The new proposed legislation does not “simply declare” that all images of animal cruelty are “obscene.” It establishes new criminal penalties for trafficking in depictions of animal cruelty that are obscene. That is clear from the language, which says that “[i]n this section the term ‘animal crush video’ means any obscene photograph, motion-picture film, video recording, or electronic image that depicts actual conduct in which one or more living animals is intentionally crushed, burned, drowned, suffocated, or impaled in a manner that would violate a criminal prohibition on cruelty to animals under Federal law or the law of the State in which the depiction is created, sold, distributed, or offered for sale or distribution.” If it is not “obscene,” it is not an “animal crush video” and hence not covered by the law.
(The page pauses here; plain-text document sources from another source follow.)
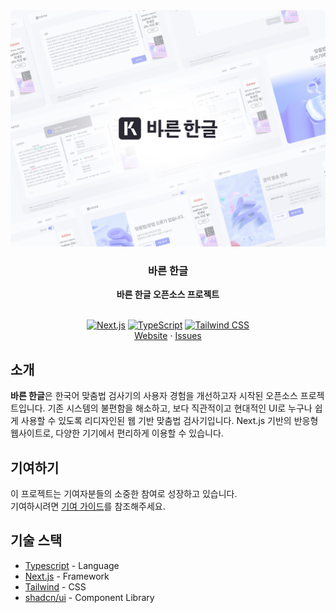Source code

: <div align="center">
    <a href="https://nara-speller.co.kr/speller">
    <img
      src="./assets/image.png"
      alt="바른 한글"
    />
    </a>
    <h3>
        <b>
        바른 한글
        </b>
    </h3>
    <b>
        바른 한글 오픈소스 프로젝트
    </b>
    <br />
    <br />
</div>
<p align="center">
    <a href="https://nextjs.org/"><img src="https://img.shields.io/badge/Next.js-000000?&logo=nextdotjs&logoColor=white" alt="Next.js"></a>
    <a href="https://www.typescriptlang.org"><img src="https://shields.io/badge/TypeScript-3178C6?logo=TypeScript&logoColor=FFF&style=flat-square" alt="TypeScript"></a>
    <a href="https://tailwindcss.com/"><img src="https://img.shields.io/badge/tailwindcss-0F172A?&logo=tailwindcss" alt="Tailwind CSS"></a>    
    <br />
    <a href="https://nara-speller.co.kr/speller">Website</a>
    ·
    <a href="https://github.com/frontend-opensource-project/speller-front/issues">Issues</a>
    <!-- ·
    <a href="#">Upcoming Releases</a>
    ·
    <a href="#">Roadmap</a> -->
</p>

## 소개

**바른 한글**은 한국어 맞춤법 검사기의 사용자 경험을 개선하고자 시작된 오픈소스 프로젝트입니다.
기존 시스템의 불편함을 해소하고, 보다 직관적이고 현대적인 UI로 누구나 쉽게 사용할 수 있도록 리디자인된 웹 기반 맞춤법 검사기입니다.
Next.js 기반의 반응형 웹사이트로, 다양한 기기에서 편리하게 이용할 수 있습니다.

## 기여하기

이 프로젝트는 기여자분들의 소중한 참여로 성장하고 있습니다.\
기여하시려면 <a href="./CONTRIBUTING.md">기여 가이드</a>를 참조해주세요.

## 기술 스택

- [Typescript](https://www.typescriptlang.org/) - Language
- [Next.js](https://nextjs.org/) - Framework
- [Tailwind](https://tailwindcss.com/) - CSS
- [shadcn/ui](https://ui.shadcn.com/) - Component Library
The newspapers' confusion stems from Section 2 of the bill, which contains a prefatory “finding” by Congress that “[a]nimal crush videos appeal to the prurient interest and are obscene.” This finding just further confirms Congress’s understanding that the phrase “animal crush videos” refers to a narrow subcategory of depictions of animal cruelty that are prurient and obscene. The Supreme Court in Roth v. United States, 354 U.S. 476, 487 n. 20 (1957) defined prurient as “a shameful or morbid interest in nudity, sex, or excretion, and if it goes substantially beyond customary limits of candor in description or representation of such matters.”
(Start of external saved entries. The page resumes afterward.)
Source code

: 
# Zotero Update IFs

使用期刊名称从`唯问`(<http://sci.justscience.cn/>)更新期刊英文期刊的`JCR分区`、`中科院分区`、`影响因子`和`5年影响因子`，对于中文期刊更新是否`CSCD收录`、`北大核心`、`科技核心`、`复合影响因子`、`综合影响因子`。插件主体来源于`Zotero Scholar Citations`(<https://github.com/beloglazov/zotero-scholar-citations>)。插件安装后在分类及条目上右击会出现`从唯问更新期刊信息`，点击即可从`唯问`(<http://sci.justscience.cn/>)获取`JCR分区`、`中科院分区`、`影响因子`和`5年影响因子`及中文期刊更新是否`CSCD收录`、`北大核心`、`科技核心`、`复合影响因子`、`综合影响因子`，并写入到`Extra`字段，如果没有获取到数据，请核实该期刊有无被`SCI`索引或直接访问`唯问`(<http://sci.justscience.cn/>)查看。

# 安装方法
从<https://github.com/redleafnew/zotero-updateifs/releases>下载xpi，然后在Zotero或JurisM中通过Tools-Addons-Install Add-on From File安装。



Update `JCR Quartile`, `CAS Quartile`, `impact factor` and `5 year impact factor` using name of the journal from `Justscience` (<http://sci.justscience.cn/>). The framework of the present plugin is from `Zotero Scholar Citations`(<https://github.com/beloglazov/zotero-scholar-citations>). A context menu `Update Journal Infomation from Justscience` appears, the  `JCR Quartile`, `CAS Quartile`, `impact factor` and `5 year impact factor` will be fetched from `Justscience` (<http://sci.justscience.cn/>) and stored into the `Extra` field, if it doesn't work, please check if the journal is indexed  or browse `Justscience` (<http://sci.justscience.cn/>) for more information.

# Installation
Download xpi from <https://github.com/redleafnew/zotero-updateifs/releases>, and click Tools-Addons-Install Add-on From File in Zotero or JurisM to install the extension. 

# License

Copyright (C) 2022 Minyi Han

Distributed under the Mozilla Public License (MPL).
Congressional testimony during hearings on the 1999 law revealed that crush videos deal with a specific type of sexual fetish involving feet (pages 52-58). The testimony described how men developed this sexual fetish and how crush videos were developed so that those with this fetish could “transfer their fantasy and excitement” of being crushed. Id. at 53. The testimony noted that “[m]any videos are produced wherein defenseless animals are tortured and crushed to death for the sole purpose of sexually exciting men. The animals are tortured in a slow, cruel and deliberate way. The women torturing the animals talk to them as if they are human. The women play the part of a dominatrix. The women wear different types of shoes including spike heels and stilettos.” Id.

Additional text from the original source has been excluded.